Faced with such real-world annoyances, can you blame me for strapping my headset back on and going for a long walk on Mars? Is it so surprising that I would prefer to navigate an ARC-170 Starfighter through a field of giant asteroids than drive a 10-year-old Nissan Altima to Target?

In my defense, I'm not the only one who will be spending a significant amount of time in virtual reality during the coming year. At the latest Consumer Electronics Show in Las Vegas, several companies demonstrated virtual-reality gaming platforms (PlayStation VR, HTC Vive and the much-anticipated Oculus Rift, among them), all of which represent fundamental leaps in quality for yet another technology that, as Oculus VR President Jason Rubin so humbly puts it, is poised to "change the world."

The entertainment-industrial complex is always searching for ever-more-engrossing forms of media. And now that Facebook is boring, Imax movies are old hat and everyone has seen everything worth watching on Netflix, many smart people consider virtual reality the Next Big Thing in digital media. According to SuperData Research, virtual reality will be a $5.1 billion industry this year, up from $660 million last year.

One of the reasons the virtual-­reality market is growing so quickly is that, in 2014, Facebook CEO Mark Zuckerberg spent a whopping $2 billion to buy Oculus VR, developers of the Oculus Rift, which promises to be the most sophisticated virtual-reality device ever created. Zuckerberg's goal was to accelerate the technology's development and pull ahead in the race to bring virtual (or so-called "augmented") reality to the public. Goal achieved: The Oculus Rift will be available to the public March 28 for a mere $599.

Google, too, is in the game. Several months ago, readers of the New York Times received a curious piece of cardboard with their Sunday paper. Those who didn't throw the brown slab away and instead followed the assembly instructions discovered that what had actually come with their paper was a set of Google Cardboard glasses — an ingeniously low-tech gateway to the high-tech world of virtual reality.

Like Samsung's Gear VR, Google Cardboard turns your smartphone into a three-dimensional viewing device. The image is comparatively crude, but the immersive illusion is surprisingly effective. Just fire up the New York Times VR app, and suddenly you can be taking a walking tour through New York or watching Ted Cruz woo a crowd on the campaign trail.

The scary/exciting thing about virtual reality at this point in its development is that the Samsung Gear VR, Google Cardboard, Oculus Rift and all the rest — as advanced as they are — still represent primitive forms of this emerging medium. The graphics and content will keep improving, and the technology driving it will continue to get more powerful and sophisticated.
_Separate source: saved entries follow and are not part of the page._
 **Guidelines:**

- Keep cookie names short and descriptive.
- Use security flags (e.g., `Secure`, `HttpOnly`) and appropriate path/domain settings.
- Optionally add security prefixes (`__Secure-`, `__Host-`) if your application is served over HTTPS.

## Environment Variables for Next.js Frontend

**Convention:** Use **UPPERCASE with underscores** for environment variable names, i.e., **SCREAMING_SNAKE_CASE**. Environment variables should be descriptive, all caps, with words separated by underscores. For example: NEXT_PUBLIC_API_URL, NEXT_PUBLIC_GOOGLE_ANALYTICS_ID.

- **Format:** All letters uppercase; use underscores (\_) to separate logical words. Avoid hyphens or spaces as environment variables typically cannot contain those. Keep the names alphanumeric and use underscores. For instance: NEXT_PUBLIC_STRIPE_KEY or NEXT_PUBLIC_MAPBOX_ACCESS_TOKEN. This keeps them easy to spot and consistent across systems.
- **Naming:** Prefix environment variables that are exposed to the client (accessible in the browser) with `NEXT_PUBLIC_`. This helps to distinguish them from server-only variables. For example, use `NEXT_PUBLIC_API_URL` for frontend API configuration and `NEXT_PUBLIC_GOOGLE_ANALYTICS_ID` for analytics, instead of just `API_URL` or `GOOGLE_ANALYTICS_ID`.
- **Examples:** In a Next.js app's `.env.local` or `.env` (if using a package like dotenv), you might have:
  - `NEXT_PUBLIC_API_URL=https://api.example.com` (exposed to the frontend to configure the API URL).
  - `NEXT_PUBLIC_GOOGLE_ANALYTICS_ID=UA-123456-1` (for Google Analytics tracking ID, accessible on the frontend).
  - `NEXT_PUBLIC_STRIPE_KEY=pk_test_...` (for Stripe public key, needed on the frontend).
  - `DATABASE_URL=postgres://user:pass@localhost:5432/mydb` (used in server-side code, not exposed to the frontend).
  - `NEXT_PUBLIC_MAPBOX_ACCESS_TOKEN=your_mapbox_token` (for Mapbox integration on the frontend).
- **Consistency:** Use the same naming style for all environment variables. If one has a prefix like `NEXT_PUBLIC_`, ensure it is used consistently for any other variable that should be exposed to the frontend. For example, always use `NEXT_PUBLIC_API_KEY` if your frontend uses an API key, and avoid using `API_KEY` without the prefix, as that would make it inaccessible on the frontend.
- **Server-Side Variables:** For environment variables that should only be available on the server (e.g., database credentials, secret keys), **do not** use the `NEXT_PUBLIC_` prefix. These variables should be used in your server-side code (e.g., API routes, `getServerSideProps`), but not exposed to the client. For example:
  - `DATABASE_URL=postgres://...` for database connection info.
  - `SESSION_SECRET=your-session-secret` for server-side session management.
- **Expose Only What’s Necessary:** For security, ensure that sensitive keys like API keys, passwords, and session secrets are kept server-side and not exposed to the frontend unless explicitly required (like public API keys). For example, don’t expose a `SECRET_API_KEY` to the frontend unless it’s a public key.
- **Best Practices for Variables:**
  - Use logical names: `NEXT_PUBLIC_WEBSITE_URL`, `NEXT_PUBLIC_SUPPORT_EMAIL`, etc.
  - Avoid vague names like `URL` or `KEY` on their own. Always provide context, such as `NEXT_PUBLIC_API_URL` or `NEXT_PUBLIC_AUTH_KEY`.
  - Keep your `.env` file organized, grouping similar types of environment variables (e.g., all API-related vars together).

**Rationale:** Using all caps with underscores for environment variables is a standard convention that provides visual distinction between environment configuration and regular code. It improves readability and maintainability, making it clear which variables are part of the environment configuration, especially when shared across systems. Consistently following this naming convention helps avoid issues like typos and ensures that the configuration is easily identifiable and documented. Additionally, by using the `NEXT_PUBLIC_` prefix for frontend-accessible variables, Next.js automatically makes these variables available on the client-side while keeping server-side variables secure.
Eventually, tech sages predict, the uses for virtual reality will extend to such fields as manufacturing, design, architecture, medical research, psychology, security, law enforcement and, yes, pornography.

Soon, the human imagination may be entirely obsolete, replaced by an alternate reality so seductive that even seduction will seem boring by comparison.

I'd be more worried about it all if I had young children. My generation had to fight — then succumb to — the scourge of video and computer games. Prying kids away from Halo, Call of Duty and World of Warcraft was hard enough. I pity the next generation of parents, who will have to yank their kids' headsets off just to stuff some food down their throats.

But that's their problem. I, for one, welcome the opportunity to give my once-lively imagination a rest. Sure, it served me well for a long time, but its time has come and gone. The makers of virtual reality are busy thinking of everything, so that we don't have to.

Tad Simons is a freelance writer in St. Paul.